DLMF, LaTeXML and some lessons learned

Saturday, December 9, 2006 - 10:45am - 11:15am
EE/CS 3-180
Bruce Miller (National Institute of Standards and Technology)
The Digital Library of Mathematical Functions is nearing public release. While our situation is unique — a moderate sized, controlled, collection of documents intended as a reference work — perhaps our experiences can help others in related endeavours. After providing an update of DLMF and LaTeXML (the tool used in its creation), I would like to talk about some of the lessons learned, and promote discussion about things the community can do to make these kinds of projects both easier and better in the future.

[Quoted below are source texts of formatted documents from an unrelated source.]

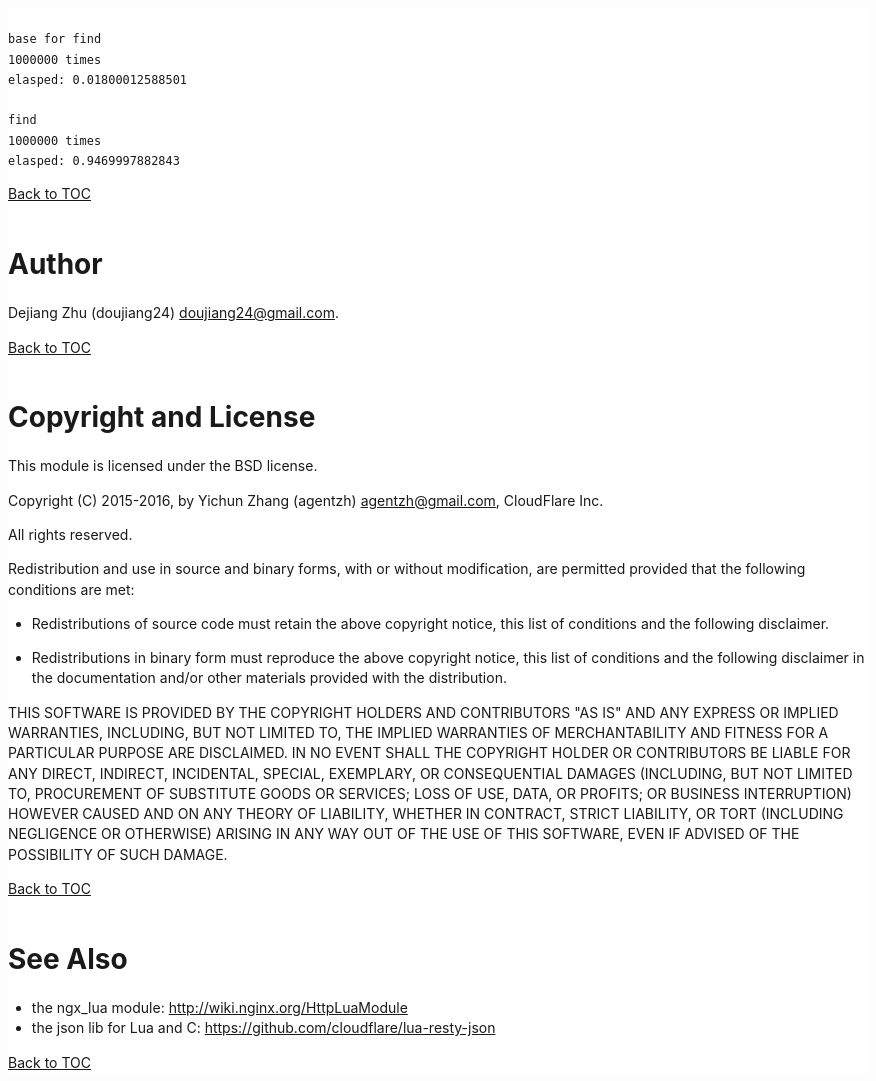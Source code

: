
 ```

base for find
1000000 times
elasped: 0.01800012588501

find
1000000 times
elasped: 0.9469997882843
```

[Back to TOC](#table-of-contents)

Author
======

Dejiang Zhu (doujiang24) <doujiang24@gmail.com>.

[Back to TOC](#table-of-contents)

Copyright and License
=====================

This module is licensed under the BSD license.

Copyright (C) 2015-2016, by Yichun Zhang (agentzh) <agentzh@gmail.com>, CloudFlare Inc.

All rights reserved.

Redistribution and use in source and binary forms, with or without modification, are permitted provided that the following conditions are met:

* Redistributions of source code must retain the above copyright notice, this list of conditions and the following disclaimer.

* Redistributions in binary form must reproduce the above copyright notice, this list of conditions and the following disclaimer in the documentation and/or other materials provided with the distribution.

THIS SOFTWARE IS PROVIDED BY THE COPYRIGHT HOLDERS AND CONTRIBUTORS "AS IS" AND ANY EXPRESS OR IMPLIED WARRANTIES, INCLUDING, BUT NOT LIMITED TO, THE IMPLIED WARRANTIES OF MERCHANTABILITY AND FITNESS FOR A PARTICULAR PURPOSE ARE DISCLAIMED. IN NO EVENT SHALL THE COPYRIGHT HOLDER OR CONTRIBUTORS BE LIABLE FOR ANY DIRECT, INDIRECT, INCIDENTAL, SPECIAL, EXEMPLARY, OR CONSEQUENTIAL DAMAGES (INCLUDING, BUT NOT LIMITED TO, PROCUREMENT OF SUBSTITUTE GOODS OR SERVICES; LOSS OF USE, DATA, OR PROFITS; OR BUSINESS INTERRUPTION) HOWEVER CAUSED AND ON ANY THEORY OF LIABILITY, WHETHER IN CONTRACT, STRICT LIABILITY, OR TORT (INCLUDING NEGLIGENCE OR OTHERWISE) ARISING IN ANY WAY OUT OF THE USE OF THIS SOFTWARE, EVEN IF ADVISED OF THE POSSIBILITY OF SUCH DAMAGE.

[Back to TOC](#table-of-contents)

See Also
========
* the ngx_lua module: http://wiki.nginx.org/HttpLuaModule
* the json lib for Lua and C: https://github.com/cloudflare/lua-resty-json

[Back to TOC](#table-of-contents)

Digital Libraries within the context of Mathematical Knowledge Management might fall into two categories: more formal, behind-the-scenes, computer-oriented libraries (or databases) and looser, more traditional reader-oriented libraries. Without in the least diminishing the former, I will concentrate on the issues of the latter. Such libraries consist not only of mathematical content, but mixed with text, tables, figures etc. We must be able to project such libraries into attractive, readable, accessible web sites. The usefulness of the data will be greatly enhanced if we can fully expose the implied interconnections between symbols and concepts found in such documents. While it is often a requirement that a high-quality printed format be available, such sites can be much more than Books on the web.

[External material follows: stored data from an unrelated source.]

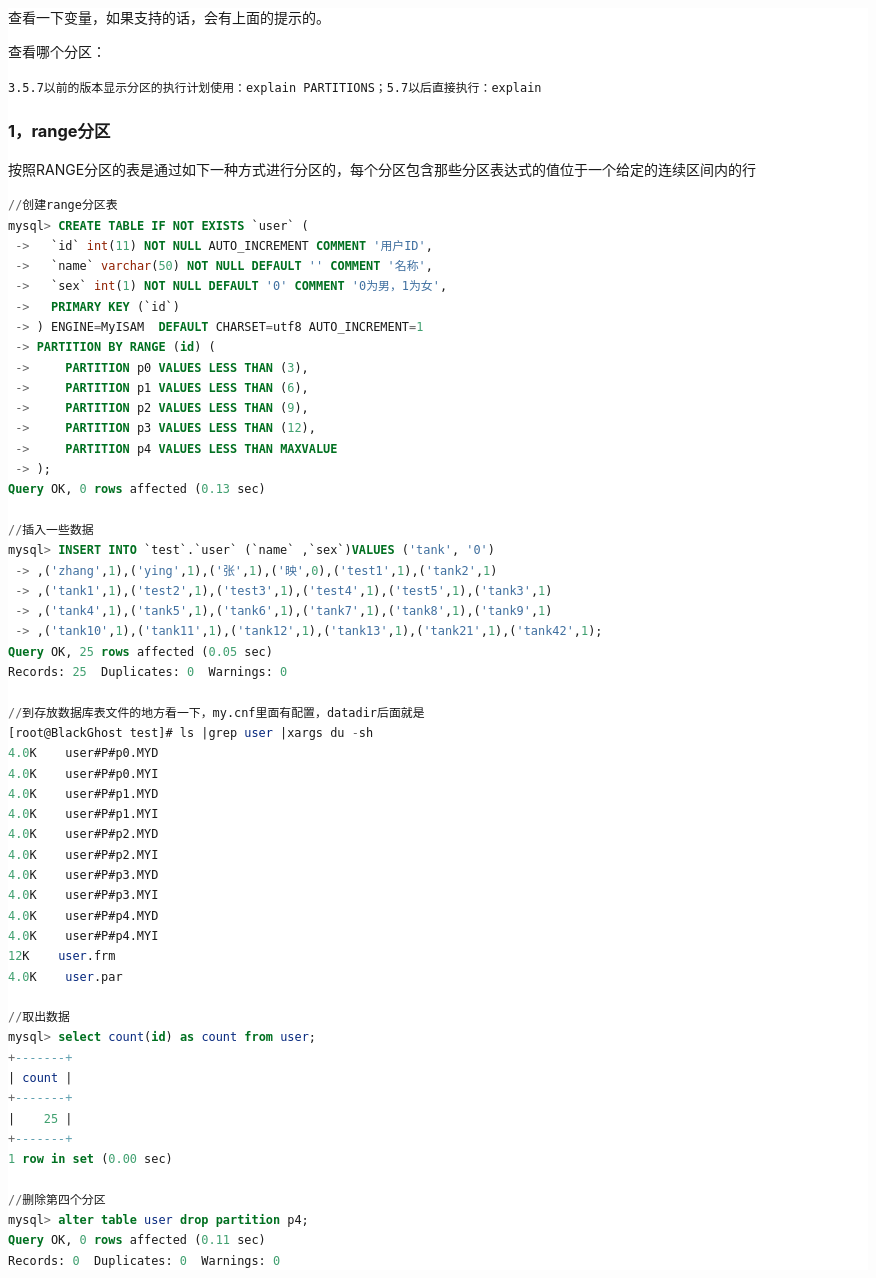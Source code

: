 查看一下变量，如果支持的话，会有上面的提示的。

查看哪个分区：

```
3.5.7以前的版本显示分区的执行计划使用：explain PARTITIONS；5.7以后直接执行：explain
```

### 1，range分区

按照RANGE分区的表是通过如下一种方式进行分区的，每个分区包含那些分区表达式的值位于一个给定的连续区间内的行

```sql
//创建range分区表  
mysql> CREATE TABLE IF NOT EXISTS `user` (  
 ->   `id` int(11) NOT NULL AUTO_INCREMENT COMMENT '用户ID',  
 ->   `name` varchar(50) NOT NULL DEFAULT '' COMMENT '名称',  
 ->   `sex` int(1) NOT NULL DEFAULT '0' COMMENT '0为男，1为女',  
 ->   PRIMARY KEY (`id`)  
 -> ) ENGINE=MyISAM  DEFAULT CHARSET=utf8 AUTO_INCREMENT=1  
 -> PARTITION BY RANGE (id) (  
 ->     PARTITION p0 VALUES LESS THAN (3),  
 ->     PARTITION p1 VALUES LESS THAN (6),  
 ->     PARTITION p2 VALUES LESS THAN (9),  
 ->     PARTITION p3 VALUES LESS THAN (12),  
 ->     PARTITION p4 VALUES LESS THAN MAXVALUE  
 -> );  
Query OK, 0 rows affected (0.13 sec)  
  
//插入一些数据  
mysql> INSERT INTO `test`.`user` (`name` ,`sex`)VALUES ('tank', '0')  
 -> ,('zhang',1),('ying',1),('张',1),('映',0),('test1',1),('tank2',1)  
 -> ,('tank1',1),('test2',1),('test3',1),('test4',1),('test5',1),('tank3',1)  
 -> ,('tank4',1),('tank5',1),('tank6',1),('tank7',1),('tank8',1),('tank9',1)  
 -> ,('tank10',1),('tank11',1),('tank12',1),('tank13',1),('tank21',1),('tank42',1);  
Query OK, 25 rows affected (0.05 sec)  
Records: 25  Duplicates: 0  Warnings: 0  
  
//到存放数据库表文件的地方看一下，my.cnf里面有配置，datadir后面就是  
[root@BlackGhost test]# ls |grep user |xargs du -sh  
4.0K    user#P#p0.MYD  
4.0K    user#P#p0.MYI  
4.0K    user#P#p1.MYD  
4.0K    user#P#p1.MYI  
4.0K    user#P#p2.MYD  
4.0K    user#P#p2.MYI  
4.0K    user#P#p3.MYD  
4.0K    user#P#p3.MYI  
4.0K    user#P#p4.MYD  
4.0K    user#P#p4.MYI  
12K    user.frm  
4.0K    user.par  
  
//取出数据  
mysql> select count(id) as count from user;  
+-------+  
| count |  
+-------+  
|    25 |  
+-------+  
1 row in set (0.00 sec)  
  
//删除第四个分区  
mysql> alter table user drop partition p4;  
Query OK, 0 rows affected (0.11 sec)  
Records: 0  Duplicates: 0  Warnings: 0  
```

As the content is not automatically generated by (say) a theorem prover, convenient document authoring is a major concern. Useful interrelations, enhancements and meta-data are seldom automatically infer-able. Thus, both the desire and means to provide this information is needed: significant buy-in by authors and editors; as well as additional markup. With hand-authored documents, there is also the issue of getting sufficiently unambiguous representation of the mathematics while preserving the authors intended presentation. We have adopted LaTeX as the document source language, and thus need to go beyond the typical TeX markup with more semantic macros and declarations. While we are beginning to see success in mathematical search, such search must contend with this mixed representation and with the typical sloppiness of user queries.

Looking towards the future, we would all like to leverage each others ideas and tools. Perhaps some standardization of rich document formats is possible; should it be based on proprietary or ad hoc formats; OMDoc or DocBook? For those in the niche within a niche of LaTeX based Digital Libraries, development and wider adoption of more semantic math markup would be helpful, whatever tools are being used to process it.